Congress Keynote



Kaveh Pahlavan
IEEE Fellow
Worcester Polytechnic Institute, USA

Title: RF Cloud for Cyberspace Intelligence

Abstract: Wireless information networks have turned to a necessity of our day-by-day life. Over a billion Wi-Fi access points, hundreds of thousands of cell towers, and billions of IoT devices using a variety of wireless technologies create the infrastructure that enables this technology. The radio signal carrying the wireless information, propagate from antennas through the air and create an RF cloud carrying a big data that is commonly accessible by anyone. The bid data of the RF cloud contain information about the transmitter type and address; as well as signal features such as received signal strength (RSS), time of arrival (TOA), direction of arrival (DOA), channel impulse response (CIR), and channel state information (CSI). We can benefit from these big data contents of RF cloud and their temporal and spatial variations to engineer intelligent cyberspace applications. Opportunistic cyberspace Wi-Fi positioning is the most popular application emerged in this domain and today each of the three major Wi-Fi positioning systems receive over a billion hit per day and their databases are enabling location intelligence with a variety of applications. Other opportunistic RF positioning systems use cell tower, Bluetooth, Ultra-wideband, and ZigBee signals. More recently, many other new cyberspace related opportunistic applications of RF cloud, such as motion, activity and gesture detection, as well as physical layer authentication and security has emerged to host numerous innovative applications. This presentation provides a holistic view of this emerging cyberspace intelligent applications opportunistically benefitting from the big data embedded in RF cloud of wireless devices.

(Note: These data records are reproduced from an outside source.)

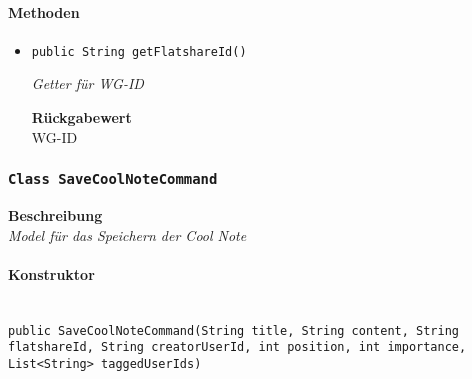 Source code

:     \paragraph*{Methoden}
    \begin{itemize}
    	\item{\texttt{public String getFlatshareId()}}
    	
    	\textit{Getter für WG-ID}
    	
    	
    	
    	\textbf{Rückgabewert} \\
    	WG-ID
    \end{itemize}
    \subsubsection{\texttt{Class SaveCoolNoteCommand}}
    \textbf{Beschreibung} \\
    \textit{Model für das Speichern der Cool Note}
    \paragraph*{Konstruktor}\mbox{} \\
    \texttt{public SaveCoolNoteCommand(String title, String content, String flatshareId, String creatorUserId, int position, int importance, List<String> taggedUserIds)} \\
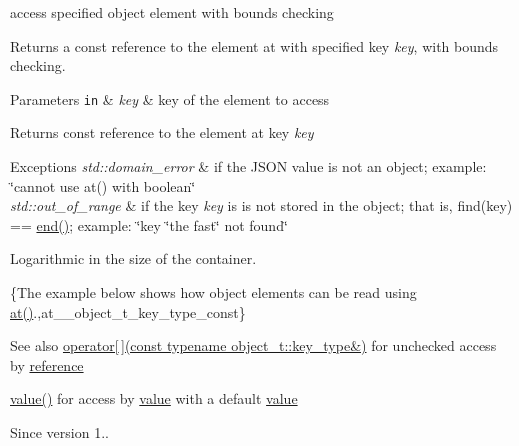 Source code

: access specified object element with bounds checking 

Returns a const reference to the element at with specified key {\itshape key}, with bounds checking.


\begin{DoxyParams}[1]{Parameters}
\mbox{\tt in}  & {\em key} & key of the element to access\\
\hline
\end{DoxyParams}
\begin{DoxyReturn}{Returns}
const reference to the element at key {\itshape key} 
\end{DoxyReturn}

\begin{DoxyExceptions}{Exceptions}
{\em std\+::domain\+\_\+error} & if the J\+S\+ON value is not an object; example\+: {\ttfamily \char`\"{}cannot use at() with boolean\char`\"{}} \\
\hline
{\em std\+::out\+\_\+of\+\_\+range} & if the key {\itshape key} is is not stored in the object; that is, {\ttfamily find(key) == \hyperlink{a00025_a12ccf14d39ddae52f6c7e126105a230b}{end()}}; example\+: {\ttfamily \char`\"{}key \char`\"{}the fast\char`\"{} not found\char`\"{}}\\
\hline
\end{DoxyExceptions}
Logarithmic in the size of the container.

\{The example below shows how object elements can be read using {\ttfamily \hyperlink{a00025_a214a8c22d616fd3567b88932c07436c9}{at()}}.,at\+\_\+\+\_\+object\+\_\+t\+\_\+key\+\_\+type\+\_\+const\}

\begin{DoxySeeAlso}{See also}
\hyperlink{a00025_a92fbb711a36b5ce78ee228b26787c034}{operator\mbox{[}$\,$\mbox{]}(const typename object\+\_\+t\+::key\+\_\+type\&)} for unchecked access by \hyperlink{a00025_a3ec8e17be8732fe436e9d6733f52b7a3}{reference} 

\hyperlink{a00025_a0a2cbbd95862a623e7dc5c37e67dead0}{value()} for access by \hyperlink{a00025_a0a2cbbd95862a623e7dc5c37e67dead0}{value} with a default \hyperlink{a00025_a0a2cbbd95862a623e7dc5c37e67dead0}{value}
\end{DoxySeeAlso}
\begin{DoxySince}{Since}
version 1.. 
\end{DoxySince}
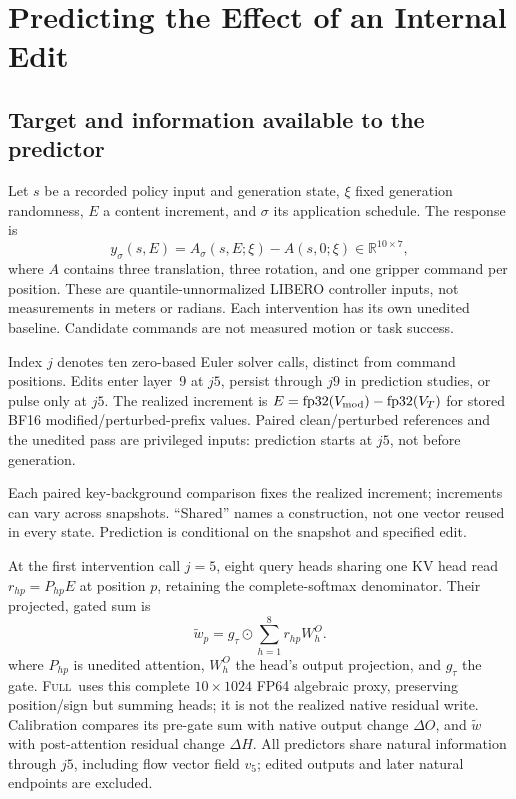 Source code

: \documentclass[conference]{IEEEtran}
\newcommand{\full}{\textsc{Full}}
\begin{document}
\section{Predicting the Effect of an Internal Edit}
\label{sec:method}
\subsection{Target and information available to the predictor}
Let $s$ be a recorded policy input and generation state, $\xi$ fixed generation randomness, $E$ a content increment, and $\sigma$ its application schedule. The response is
\begin{equation}
 y_{\sigma}(s,E)=A_{\sigma}(s,E;\xi)-A(s,0;\xi)
 \in\mathbb{R}^{10\times7},
 \label{eq:target}
\end{equation}
where $A$ contains three translation, three rotation, and one gripper command per position. These are quantile-unnormalized LIBERO controller inputs, not measurements in meters or radians. Each intervention has its own unedited baseline. Candidate commands are not measured motion or task success.

Index $j$ denotes ten zero-based Euler solver calls, distinct from command positions. Edits enter layer~9 at $j5$, persist through $j9$ in prediction studies, or pulse only at $j5$. The realized increment is $E=\operatorname{fp32}(V_{\rm mod})-\operatorname{fp32}(V_T)$ for stored BF16 modified/perturbed-prefix values. Paired clean/perturbed references and the unedited pass are privileged inputs: prediction starts at $j5$, not before generation.

Each paired key-background comparison fixes the realized increment; increments can vary across snapshots. ``Shared'' names a construction, not one vector reused in every state. Prediction is conditional on the snapshot and specified edit.

At the first intervention call $j=5$, eight query heads sharing one KV head read $r_{hp}=P_{hp}E$ at position $p$, retaining the complete-softmax denominator. Their projected, gated sum is
\begin{equation}
 \widetilde w_p=g_{\tau}\odot\sum_{h=1}^{8}r_{hp}W_h^O .
 \label{eq:write}
\end{equation}
where $P_{hp}$ is unedited attention, $W_h^O$ the head's output projection, and $g_\tau$ the gate. \full\ uses this complete $10\times1024$ FP64 algebraic proxy, preserving position/sign but summing heads; it is not the realized native residual write. Calibration compares its pre-gate sum with native output change $\Delta O$, and $\widetilde w$ with post-attention residual change $\Delta H$. All predictors share natural information through $j5$, including flow vector field $v_5$; edited outputs and later natural endpoints are excluded.
\end{document}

Biography: Kaveh Pahlavan, is a Professor of ECE, a Professor of CS, and Director of the Center for Wireless Information Network Studies, Worcester Polytechnic Institute, Worcester, MA. Since the inception of Skyhook Wireless, Boston, MA, the world’s pioneer in Wi-Fi positioning for smart devices, he has been the chief technical advisor of the company. From 1995-2007 he had a long term and productive cooperation with the University of Oulu and Nokia in Finland. He is renowned for his pioneering research in Wi-Fi and indoor geolocation. He has contributed to numerous seminal visionary keynotes, papers, and key patents related to these areas. His current area of research is application of RF cloud for authentication and security as well as gesture and motion detections. He is the authors of several pioneering textbooks translated and taught around the world in several languages. He is the founding Editor-in-Chief of the International Journal Wireless Information Networks, established in 1994 as the first journal in wireless networks. He has founded, chaired and organized a number of pioneering international events in wireless access and localization, which includes Workshops on Opportunistic RF Localization for Emerging Smart Devices, (2008, 2010, 2012). For his pioneering entrepreneurship activities in the growth of wireless networking industry, he has been selected as a member of the Committee on Evolution of Untethered Communication, US National Research Council (1997), and has leaded the US team for the review of the Finnish National R&D Programs in (2000 and 2003). For his contributions in research and scholarship he was the Westin Hadden Professor of Electrical and Computer Engineering at WPI (1993-1996), was elected as a fellow of the IEEE (1996), became the first non-Finn fellow of the Nokia (1999), received the first Fulbright-Nokia fellowship (2000) and received WPI board of trustee’s award for Outstanding Research and Creative Scholarship (2011). Recently, he received an “overseas famous scholar award” from R.I. China to serve as a visiting professor at University of Science and Technology of Beijing (2019-2022).